■ Work item ■
Look through the data and write out every line with the word "that" in it.

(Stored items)
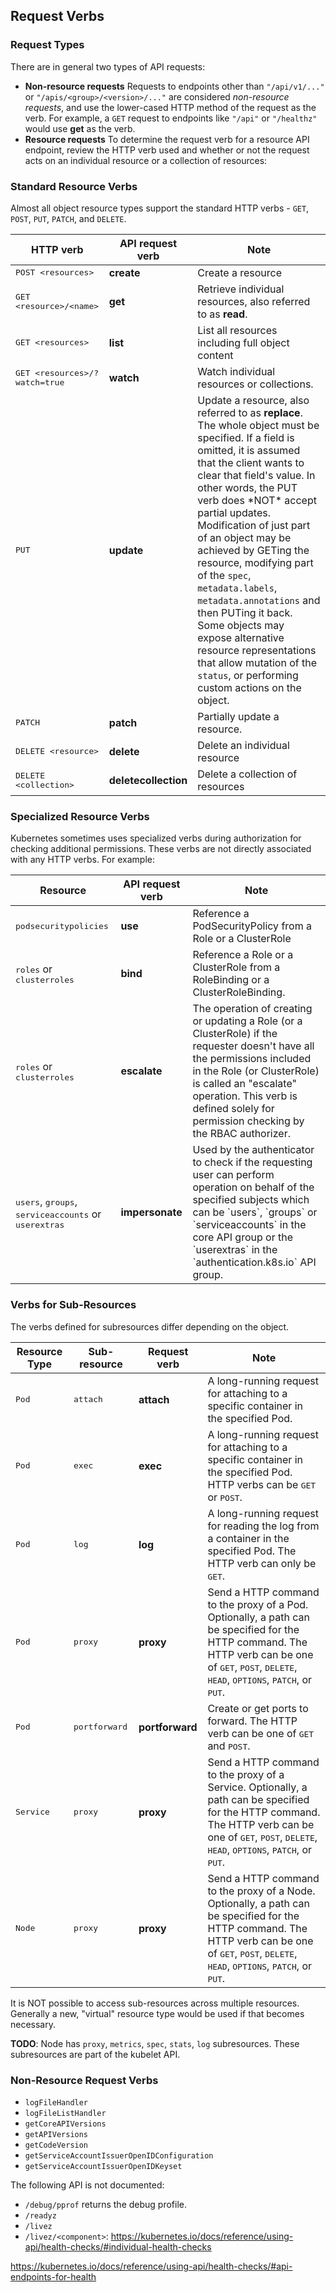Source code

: ## Request Verbs

### Request Types

There are in general two types of API requests:

- **Non-resource requests** Requests to endpoints other than `"/api/v1/..."` or
  `"/apis/<group>/<version>/..."` are considered *non-resource requests*, and
  use the lower-cased HTTP method of the request as the verb. For example, a
  `GET` request to endpoints like `"/api"` or `"/healthz"` would use **get** as
  the verb.
- **Resource requests** To determine the request verb for a resource API endpoint,
  review the HTTP verb used and whether or not the request acts on an
  individual resource or a collection of resources:

### Standard Resource Verbs

Almost all object resource types support the standard HTTP verbs - `GET`,
`POST`, `PUT`, `PATCH`, and `DELETE`.

<div class="table-responsive-sm">
<table class="table table-striped">
  <thead>
    <tr><th>HTTP verb</th><th>API request verb</th><th>Note</th></tr>
  </thead>
  <tbody>
    <tr>
      <td><tt>POST &lt;resources&gt;</tt></td>
      <td><B>create</B></td>
      <td>Create a resource</td>
    </tr>
    <tr>
      <td><tt>GET &lt;resource&gt;/&lt;name&gt;</tt></td>
      <td><B>get</B></td>
      <td>Retrieve individual resources, also referred to as <B>read</B>.</td>
    </tr>
    <tr>
      <td><tt>GET &lt;resources&gt;</tt></td>
      <td><B>list</B></td>
      <td>List all resources including full object content</td>
    </tr>
    <tr>
      <td><tt>GET &lt;resources&gt;/?watch=true</tt></td>
      <td><B>watch</B></td>
      <td>Watch individual resources or collections.</td>
    </tr>
    <tr>
      <td><tt>PUT</tt></td>
      <td><B>update</B></td>
      <td>Update a resource, also referred to as <B>replace</B>.
          The whole object must be specified. If a field is omitted, it is
          assumed that the client wants to clear that field's value. In other
          words, the PUT verb does *NOT* accept partial updates. Modification
          of just part of an object may be achieved by GETing the resource,
          modifying part of the <code>spec</code>,
          <code>metadata.labels</code>, <code>metadata.annotations</code> and
          then PUTing it back. Some objects may expose alternative resource
          representations that allow mutation of the <code>status</code>, or
          performing custom actions on the object.
      </td>
    </tr>
    <tr>
      <td><tt>PATCH</tt></td>
      <td><B>patch</B></td>
      <td>Partially update a resource.</td>
    </tr>
    <tr>
      <td><tt>DELETE &lt;resource&gt;</tt></td>
      <td><B>delete</B></td>
      <td>Delete an individual resource</td>
    </tr>
    <tr>
      <td><tt>DELETE &lt;collection&gt;</tt></td>
      <td><B>deletecollection</B></td>
      <td>Delete a collection of resources</td>
    </tr>
  </tbody>
</table>
</div>

### Specialized Resource Verbs 

Kubernetes sometimes uses specialized verbs during authorization for
checking additional permissions. These verbs are not directly associated
with any HTTP verbs. For example:

<div class="table-responsive-sm">
<table class="table table-striped">
  <thead>
    <tr><th>Resource</th><th>API request verb</th><th>Note</th></tr>
  </thead>
  <tbody>
    <tr>
      <td><tt>podsecuritypolicies</tt></td>
      <td><B>use</B></td>
      <td>Reference a PodSecurityPolicy from a Role or a ClusterRole</td>
    </tr>
    <tr>
      <td><tt>roles</tt> or <tt>clusterroles</tt></td>
      <td><B>bind</B></td>
      <td>Reference a Role or a ClusterRole from a RoleBinding or a ClusterRoleBinding.</td>
    </tr> 
    <tr>
      <td><tt>roles</tt> or <tt>clusterroles</tt></td>
      <td><B>escalate</B></td>
      <td>The operation of creating or updating a Role (or a ClusterRole)
         if the requester doesn't have all the permissions included in the Role
         (or ClusterRole) is called an "escalate" operation. This verb is defined
         solely for permission checking by the RBAC authorizer.
      </td>
    </tr> 
    <tr>
      <td><tt>users</tt>, <tt>groups</tt>, <tt>serviceaccounts</tt> or
        <tt>userextras</tt>
      </td>
      <td><B>impersonate</B></td>
      <td>Used by the authenticator to check if the requesting user can perform
        operation on behalf of the specified subjects which can be `users`, `groups`
        or `serviceaccounts` in the core API group or the `userextras` in the
        `authentication.k8s.io` API group.
      </td>
    </tr> 
  </tbody>
</table>
</div>

### Verbs for Sub-Resources

The verbs defined for subresources differ depending on the object.

<div class="table-responsive-sm">
<table class="table table-striped">
  <thead>
    <tr>
      <th>Resource Type</th>
      <th>Sub-resource</th>
      <th>Request verb</th>
      <th>Note</th>
    </tr>
  </thead>
  <tbody>
    <tr>
      <td><tt>Pod</tt></td>
      <td><tt>attach</tt></td>
      <td><B>attach</B></td>
      <td>A long-running request for attaching to a specific container in the
        specified Pod.
      </td>
    </tr>
    <tr>
      <td><tt>Pod</tt></td>
      <td><tt>exec</tt></td>
      <td><B>exec</B></td>
      <td>A long-running request for attaching to a specific container in the
        specified Pod. HTTP verbs can be <tt>GET</tt> or <tt>POST</tt>.
      </td>
    </tr>
    <tr>
      <td><tt>Pod</tt></td>
      <td><tt>log</tt></td>
      <td><B>log</B></td>
      <td>A long-running request for reading the log from a container
        in the specified Pod. The HTTP verb can only be <tt>GET</tt>.
      </td>
    </tr>
    <tr>
      <td><tt>Pod</tt></td>
      <td><tt>proxy</tt></td>
      <td><B>proxy</B></td>
      <td>Send a HTTP command to the proxy of a Pod. Optionally, a path can be
        specified for the HTTP command.
        The HTTP verb can be one of <tt>GET</tt>, <tt>POST</tt>, <tt>DELETE</tt>,
        <tt>HEAD</tt>, <tt>OPTIONS</tt>, <tt>PATCH</tt>, or <tt>PUT</tt>.
      </td>
    </tr>
    <tr>
      <td><tt>Pod</tt></td>
      <td><tt>portforward</tt></td>
      <td><B>portforward</B></td>
      <td>Create or get ports to forward.
        The HTTP verb can be one of <tt>GET</tt> and <tt>POST</tt>.
      </td>
    </tr>
    <tr>
      <td><tt>Service</tt></td>
      <td><tt>proxy</tt></td>
      <td><B>proxy</B></td>
      <td>Send a HTTP command to the proxy of a Service. Optionally, a path can be
        specified for the HTTP command.
        The HTTP verb can be one of <tt>GET</tt>, <tt>POST</tt>, <tt>DELETE</tt>,
        <tt>HEAD</tt>, <tt>OPTIONS</tt>, <tt>PATCH</tt>, or <tt>PUT</tt>.
      </td>
    </tr>
    <tr>
      <td><tt>Node</tt></td>
      <td><tt>proxy</tt></td>
      <td><B>proxy</B></td>
      <td>Send a HTTP command to the proxy of a Node. Optionally, a path can be
        specified for the HTTP command.
        The HTTP verb can be one of <tt>GET</tt>, <tt>POST</tt>, <tt>DELETE</tt>,
        <tt>HEAD</tt>, <tt>OPTIONS</tt>, <tt>PATCH</tt>, or <tt>PUT</tt>.
      </td>
    </tr>

  </tbody>
</table>
</div>

It is NOT possible to access sub-resources across multiple resources.
Generally a new, "virtual" resource type would be used if that becomes necessary.

**TODO**: Node has `proxy`, `metrics`, `spec`, `stats`, `log` subresources.
These subresources are part of the kubelet API.

### Non-Resource Request Verbs

- `logFileHandler`  
- `logFileListHandler`  
- `getCoreAPIVersions` 
- `getAPIVersions` 
- `getCodeVersion` 
- `getServiceAccountIssuerOpenIDConfiguration`
- `getServiceAccountIssuerOpenIDKeyset`

The following API is not documented:

- `/debug/pprof` returns the debug profile.
- `/readyz` 
- `/livez`
- `/livez/<component>`: https://kubernetes.io/docs/reference/using-api/health-checks/#individual-health-checks

https://kubernetes.io/docs/reference/using-api/health-checks/#api-endpoints-for-health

■ Task response ■
          assumed that the client wants to clear that field's value. In other
          representations that allow mutation of the <code>status</code>, or
Generally a new, "virtual" resource type would be used if that becomes necessary.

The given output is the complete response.